George McFarlan (b. c. January 1821 - d. 25 December 1875) was an early pioneer to Humboldt County arriving with a group of Canadians from New Brunswick[3] that included Willam Carson whose sister later married another McFarlan.[4]
Like many other newcomers to the area, they sought gold first, working for a group from Arkansas to dam the Trinity River about ten miles from Weaverville to divert the flow to an old channel revealing a three-quarters of a mile long dry bed of riffled gold and pebbles in the summer of 1850.[3] As with McFarlan, most of the Canadian laborers on the dam went on to become the leading men of Humboldt County.[3]
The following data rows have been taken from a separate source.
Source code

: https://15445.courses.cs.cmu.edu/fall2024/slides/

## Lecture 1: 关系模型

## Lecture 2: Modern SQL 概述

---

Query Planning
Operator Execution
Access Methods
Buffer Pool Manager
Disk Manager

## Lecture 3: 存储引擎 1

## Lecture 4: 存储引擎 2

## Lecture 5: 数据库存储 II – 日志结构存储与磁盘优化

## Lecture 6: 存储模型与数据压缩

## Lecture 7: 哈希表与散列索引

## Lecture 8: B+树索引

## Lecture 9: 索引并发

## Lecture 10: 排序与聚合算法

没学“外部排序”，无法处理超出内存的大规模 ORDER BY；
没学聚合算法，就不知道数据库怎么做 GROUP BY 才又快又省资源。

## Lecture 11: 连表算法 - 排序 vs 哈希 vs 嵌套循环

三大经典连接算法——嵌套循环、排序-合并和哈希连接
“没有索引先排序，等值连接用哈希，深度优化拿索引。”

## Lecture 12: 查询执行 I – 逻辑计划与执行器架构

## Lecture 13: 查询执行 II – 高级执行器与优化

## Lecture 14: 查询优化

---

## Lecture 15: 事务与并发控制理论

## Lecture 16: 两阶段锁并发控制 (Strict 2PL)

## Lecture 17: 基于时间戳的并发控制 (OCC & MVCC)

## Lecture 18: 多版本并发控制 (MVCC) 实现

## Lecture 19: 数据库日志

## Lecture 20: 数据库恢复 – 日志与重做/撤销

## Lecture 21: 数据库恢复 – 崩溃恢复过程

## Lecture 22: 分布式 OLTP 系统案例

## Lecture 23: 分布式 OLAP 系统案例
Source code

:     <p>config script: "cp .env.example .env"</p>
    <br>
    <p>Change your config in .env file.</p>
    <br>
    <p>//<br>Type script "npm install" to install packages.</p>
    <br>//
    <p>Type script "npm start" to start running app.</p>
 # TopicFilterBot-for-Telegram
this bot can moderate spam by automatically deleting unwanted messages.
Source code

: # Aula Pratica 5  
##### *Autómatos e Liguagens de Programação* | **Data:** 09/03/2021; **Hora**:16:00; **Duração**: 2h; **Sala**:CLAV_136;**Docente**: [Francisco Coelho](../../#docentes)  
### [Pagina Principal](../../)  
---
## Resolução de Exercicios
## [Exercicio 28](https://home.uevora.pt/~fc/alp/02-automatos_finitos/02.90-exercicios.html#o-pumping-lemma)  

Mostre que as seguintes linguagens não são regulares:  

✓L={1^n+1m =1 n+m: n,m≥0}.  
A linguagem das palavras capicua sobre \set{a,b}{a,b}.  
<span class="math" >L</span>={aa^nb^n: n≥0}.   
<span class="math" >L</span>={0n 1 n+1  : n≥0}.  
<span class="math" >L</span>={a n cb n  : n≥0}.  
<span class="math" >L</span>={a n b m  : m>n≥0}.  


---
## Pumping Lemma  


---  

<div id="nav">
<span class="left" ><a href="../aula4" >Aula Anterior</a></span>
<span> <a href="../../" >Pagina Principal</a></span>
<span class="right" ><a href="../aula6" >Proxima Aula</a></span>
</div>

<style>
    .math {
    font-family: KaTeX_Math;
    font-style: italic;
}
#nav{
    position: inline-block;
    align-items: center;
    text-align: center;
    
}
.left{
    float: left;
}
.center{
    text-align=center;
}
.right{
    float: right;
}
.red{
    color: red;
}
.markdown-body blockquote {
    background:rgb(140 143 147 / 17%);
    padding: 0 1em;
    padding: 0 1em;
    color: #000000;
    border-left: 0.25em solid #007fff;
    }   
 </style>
After the gold fields, McFarlan came to Eureka and purchased large tracts of redwood timbered land, in an area south of Myrtle Avenue, to feed a saw mill that he built and operated, and once owned the land, but did not log it, that would become Eureka's Sequoia Park.[4] McFarlan street is in his former holdings.[2] McFarlan and his wife, Catharine A. McFarlan (b. c. 1838 - d. 14 July 1878),[5] lived in the home on Second street at the time it was built.[2] He was found drowned in Humboldt Bay, 24 December 1875,[4] although his gravestone says he died 25 December 1875.[5] He is buried with his wife, Catharine in Myrtle Grove Memorial Cemetery.[5]